Problem details:
Retype, word for word, each line between the lines holding "指定如何链接到 MFC 库。" and "应用程序都可以调用 DLL 中的函数（默认值）。|", inclusive, and leave the rest of the data alone.

Records for this task:
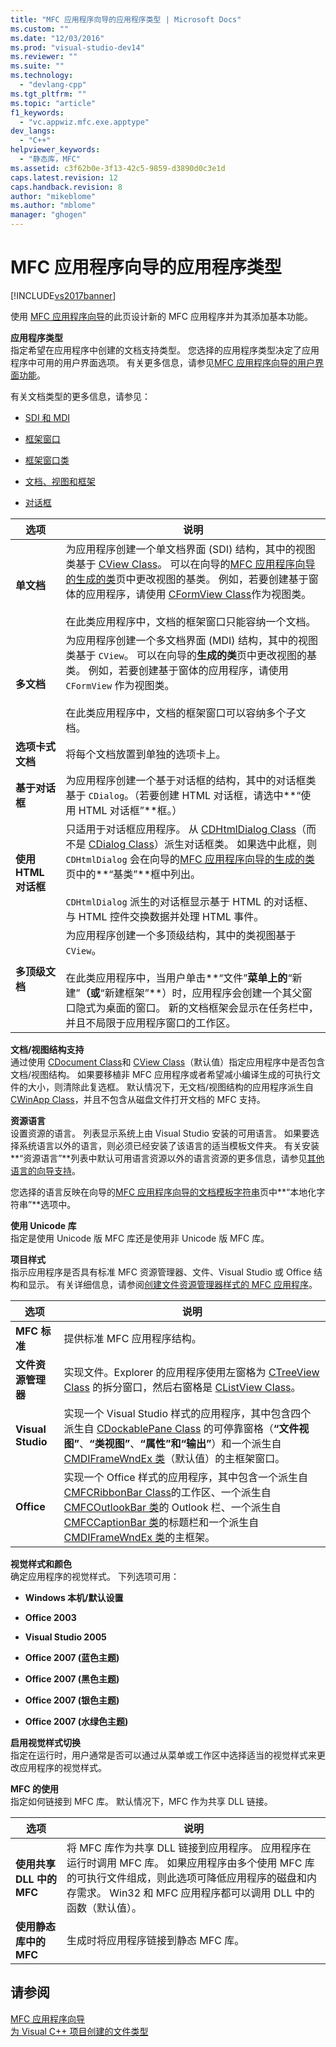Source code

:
 ```yaml
---
title: "MFC 应用程序向导的应用程序类型 | Microsoft Docs"
ms.custom: ""
ms.date: "12/03/2016"
ms.prod: "visual-studio-dev14"
ms.reviewer: ""
ms.suite: ""
ms.technology: 
  - "devlang-cpp"
ms.tgt_pltfrm: ""
ms.topic: "article"
f1_keywords: 
  - "vc.appwiz.mfc.exe.apptype"
dev_langs: 
  - "C++"
helpviewer_keywords: 
  - "静态库，MFC"
ms.assetid: c3f62b0e-3f13-42c5-9859-d3890d0c3e1d
caps.latest.revision: 12
caps.handback.revision: 8
author: "mikeblome"
ms.author: "mblome"
manager: "ghogen"
---
```

# MFC 应用程序向导的应用程序类型
[!INCLUDE[vs2017banner](../../assembler/inline/includes/vs2017banner.md)]

使用 [MFC 应用程序向导](../../mfc/reference/mfc-application-wizard.md)的此页设计新的 MFC 应用程序并为其添加基本功能。  
  
 **应用程序类型**  
 指定希望在应用程序中创建的文档支持类型。  您选择的应用程序类型决定了应用程序中可用的用户界面选项。  有关更多信息，请参见[MFC 应用程序向导的用户界面功能](../../mfc/reference/user-interface-features-mfc-application-wizard.md)。  
  
 有关文档类型的更多信息，请参见：  
  
-   [SDI 和 MDI](../../mfc/sdi-and-mdi.md)  
  
-   [框架窗口](../../mfc/frame-windows.md)  
  
-   [框架窗口类](../../mfc/frame-window-classes.md)  
  
-   [文档、视图和框架](../../mfc/documents-views-and-the-framework.md)  
  
-   [对话框](../../mfc/dialog-boxes.md)  
  
|选项|说明|  
|--------|--------|  
|**单文档**|为应用程序创建一个单文档界面 \(SDI\) 结构，其中的视图类基于 [CView Class](../../mfc/reference/cview-class.md)。  可以在向导的[MFC 应用程序向导的生成的类](../../mfc/reference/generated-classes-mfc-application-wizard.md)页中更改视图的基类。  例如，若要创建基于窗体的应用程序，请使用 [CFormView Class](../../mfc/reference/cformview-class.md)作为视图类。<br /><br /> 在此类应用程序中，文档的框架窗口只能容纳一个文档。|  
|**多文档**|为应用程序创建一个多文档界面 \(MDI\) 结构，其中的视图类基于 `CView`。  可以在向导的**生成的类**页中更改视图的基类。  例如，若要创建基于窗体的应用程序，请使用 `CFormView` 作为视图类。<br /><br /> 在此类应用程序中，文档的框架窗口可以容纳多个子文档。|  
|**选项卡式文档**|将每个文档放置到单独的选项卡上。|  
|**基于对话框**|为应用程序创建一个基于对话框的结构，其中的对话框类基于 `CDialog`。（若要创建 HTML 对话框，请选中**“使用 HTML 对话框”**框。）|  
|**使用 HTML 对话框**|只适用于对话框应用程序。  从 [CDHtmlDialog Class](../../mfc/reference/cdhtmldialog-class.md)（而不是 [CDialog Class](../../mfc/reference/cdialog-class.md)）派生对话框类。  如果选中此框，则 `CDHtmlDialog` 会在向导的[MFC 应用程序向导的生成的类](../../mfc/reference/generated-classes-mfc-application-wizard.md)页中的**“基类”**框中列出。<br /><br /> `CDHtmlDialog` 派生的对话框显示基于 HTML 的对话框、与 HTML 控件交换数据并处理 HTML 事件。|  
|**多顶级文档**|为应用程序创建一个多顶级结构，其中的类视图基于 `CView`。<br /><br /> 在此类应用程序中，当用户单击**“文件”**菜单上的**“新建”**（或**“新建框架”**）时，应用程序会创建一个其父窗口隐式为桌面的窗口。  新的文档框架会显示在任务栏中，并且不局限于应用程序窗口的工作区。|  
  
 **文档\/视图结构支持**  
 通过使用 [CDocument Class](../../mfc/reference/cdocument-class.md)和 [CView Class](../../mfc/reference/cview-class.md)（默认值）指定应用程序中是否包含文档\/视图结构。  如果要移植非 MFC 应用程序或者希望减小编译生成的可执行文件的大小，则清除此复选框。  默认情况下，无文档\/视图结构的应用程序派生自 [CWinApp Class](../../mfc/reference/cwinapp-class.md)，并且不包含从磁盘文件打开文档的 MFC 支持。  
  
 **资源语言**  
 设置资源的语言。  列表显示系统上由 Visual Studio 安装的可用语言。  如果要选择系统语言以外的语言，则必须已经安装了该语言的适当模板文件夹。  有关安装**“资源语言”**列表中默认可用语言资源以外的语言资源的更多信息，请参见[其他语言的向导支持](../../ide/wizard-support-for-other-languages.md)。  
  
 您选择的语言反映在向导的[MFC 应用程序向导的文档模板字符串](../../mfc/reference/document-template-strings-mfc-application-wizard.md)页中**“本地化字符串”**选项中。  
  
 **使用 Unicode 库**  
 指定是使用 Unicode 版 MFC 库还是使用非 Unicode 版 MFC 库。  
  
 **项目样式**  
 指示应用程序是否具有标准 MFC 资源管理器、文件、Visual Studio 或 Office 结构和显示。  有关详细信息，请参阅[创建文件资源管理器样式的 MFC 应用程序](../../mfc/reference/creating-a-file-explorer-style-mfc-application.md)。  
  
|选项|说明|  
|--------|--------|  
|**MFC 标准**|提供标准 MFC 应用程序结构。|  
|**文件资源管理器**|实现文件。Explorer 的应用程序使用左窗格为 [CTreeView Class](../../mfc/reference/ctreeview-class.md) 的拆分窗口，然后右窗格是 [CListView Class](../../mfc/reference/clistview-class.md)。|  
|**Visual Studio**|实现一个 Visual Studio 样式的应用程序，其中包含四个派生自 [CDockablePane Class](../../mfc/reference/cdockablepane-class.md) 的可停靠窗格（**“文件视图”**、**“类视图”**、**“属性”**和**“输出”**）和一个派生自 [CMDIFrameWndEx 类](../../mfc/reference/cmdiframewndex-class.md)（默认值）的主框架窗口。|  
|**Office**|实现一个 Office 样式的应用程序，其中包含一个派生自 [CMFCRibbonBar Class](../../mfc/reference/cmfcribbonbar-class.md)的工作区、一个派生自 [CMFCOutlookBar 类](../../mfc/reference/cmfcoutlookbar-class.md)的 Outlook 栏、一个派生自 [CMFCCaptionBar 类](../../mfc/reference/cmfccaptionbar-class.md)的标题栏和一个派生自 [CMDIFrameWndEx 类](../../mfc/reference/cmdiframewndex-class.md)的主框架。|  
  
 **视觉样式和颜色**  
 确定应用程序的视觉样式。  下列选项可用：  
  
-   **Windows 本机\/默认设置**  
  
-   **Office 2003**  
  
-   **Visual Studio 2005**  
  
-   **Office 2007 \(蓝色主题\)**  
  
-   **Office 2007 \(黑色主题\)**  
  
-   **Office 2007 \(银色主题\)**  
  
-   **Office 2007 \(水绿色主题\)**  
  
 **启用视觉样式切换**  
 指定在运行时，用户通常是否可以通过从菜单或工作区中选择适当的视觉样式来更改应用程序的视觉样式。  
  
 **MFC 的使用**  
 指定如何链接到 MFC 库。  默认情况下，MFC 作为共享 DLL 链接。  
  
|选项|说明|  
|--------|--------|  
|**使用共享 DLL 中的 MFC**|将 MFC 库作为共享 DLL 链接到应用程序。  应用程序在运行时调用 MFC 库。  如果应用程序由多个使用 MFC 库的可执行文件组成，则此选项可降低应用程序的磁盘和内存需求。  Win32 和 MFC 应用程序都可以调用 DLL 中的函数（默认值）。|  
|**使用静态库中的 MFC**|生成时将应用程序链接到静态 MFC 库。|  
  
## 请参阅  
 [MFC 应用程序向导](../../mfc/reference/mfc-application-wizard.md)   
 [为 Visual C\+\+ 项目创建的文件类型](../../ide/file-types-created-for-visual-cpp-projects.md)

Answer for the task:
 指定如何链接到 MFC 库。  默认情况下，MFC 作为共享 DLL 链接。  
  
|选项|说明|  
|--------|--------|  
|**使用共享 DLL 中的 MFC**|将 MFC 库作为共享 DLL 链接到应用程序。  应用程序在运行时调用 MFC 库。  如果应用程序由多个使用 MFC 库的可执行文件组成，则此选项可降低应用程序的磁盘和内存需求。  Win32 和 MFC 应用程序都可以调用 DLL 中的函数（默认值）。|  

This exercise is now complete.